In this article, I will try to show you the key advantages of using a (or a set of) configuration management tools.

There are lots of new cool technologies in the context of configuration management and virtual environments, tools like Puppet, Vagrant, Docker, Chef and so on.

For my particular case and needs, I’ve chosen to use Vagrant with Puppet for provisioning and now, everytime that I need some new technology or some new specific environment with some particular configuration, I start to think about how can I achieve it using these two technologies. With this approach, I get an easy, portable and consistent way to create my work environments, easily reproducible and with great flexibility: you can start your environment, stop it, do some crazy experiments on it, destroy it and start all over again with just one command line like “Vagrant up”.

Some key features and aspects of this approach are:

  • Using Vagrant with Virtual Box, you can get a completly isolated VM where you will be able to install everything you need, leaving your laptop clean and simple, with the minimum set of indispensable software;
  • Vagrant offers some really cool and easy to use features like managing the amount of CPU and memory for your VM, port mapping and share folders between host and guest machine;
  • Using Vagrant with an Hashicorp account, you can easily expose your VM over the web and give someone access to your applications, anywhere in the world - Can be useful to show to someone that functionality you’ve been working on;
  • Puppet is a really interesting and flexible technology to handle your system configuration, installing and configuring software, it’s just like you are coding your own infrastructure;
  • Vagrant and Puppet configuration files are simple, typically small and they can easily be managed with your source in you favorite version control system;
  • When you need to install some new software, performe some configurations or just do something with puppet, take a look on Puppet Forge first, they have lots of puppet modules that you can leverage on to achieve your end result - Do not reinvent the wheel.

I know that by using these technologies it seems that you will have some overload in your work (because you will need to setup all your puppet and vagrant files), but in the long run, you will end up saving time. You’ll only have to setup the environment one time, at the beginning of the project! from there on, all that you need to do is to run a command line and your environment will be recreated all over again from scratch. In the end, you will achieve a less error prone environment, ensuring that all your environments have the same software with the same configurations, easy to share with your team and easy to adapt to new scenarios.

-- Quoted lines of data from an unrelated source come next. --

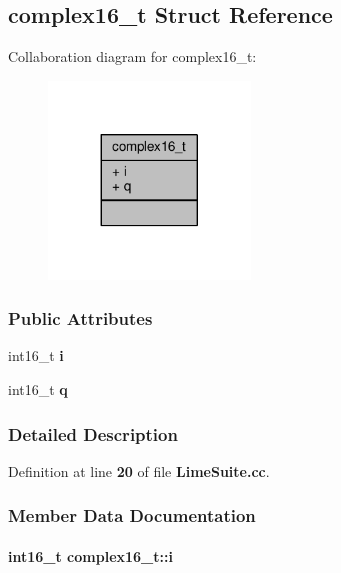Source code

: \subsection{complex16\+\_\+t Struct Reference}
\label{structcomplex16__t}


Collaboration diagram for complex16\+\_\+t\+:
\nopagebreak
\begin{figure}[H]
\begin{center}
\leavevmode
\includegraphics[width=152pt]{db/d98/structcomplex16__t__coll__graph}
\end{center}
\end{figure}
\subsubsection*{Public Attributes}
\begin{DoxyCompactItemize}
\item 
int16\+\_\+t {\bf i}
\item 
int16\+\_\+t {\bf q}
\end{DoxyCompactItemize}


\subsubsection{Detailed Description}


Definition at line {\bf 20} of file {\bf Lime\+Suite.\+cc}.



\subsubsection{Member Data Documentation}
\paragraph[{i}]{\setlength{\rightskip}{0pt plus 5cm}int16\+\_\+t complex16\+\_\+t\+::i}\label{structcomplex16__t_aae65f8101bb1b2e6b985ee28dfe889eb}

To finish this article, I just want talk a little bit about some of my projects where I’m using these technologies and that you can leverage on to create you own enviroments, try out this technologies or simply take a look on some examples:

  • Liferay box will give you the option to have a VM running Liferay with some really cool configuration options like: cluster, web server, external SOLR search engine, firewall, and so on;
  • Jekyll box will create for you a VM running Jekyll. I’ve talked about this project on my previous blog post;
  • Scala box is a simple project to creat a VM ready to run your scala scripts.

Places to look for more information:

I hope that you’ve found this information useful and have fun with your DevOps!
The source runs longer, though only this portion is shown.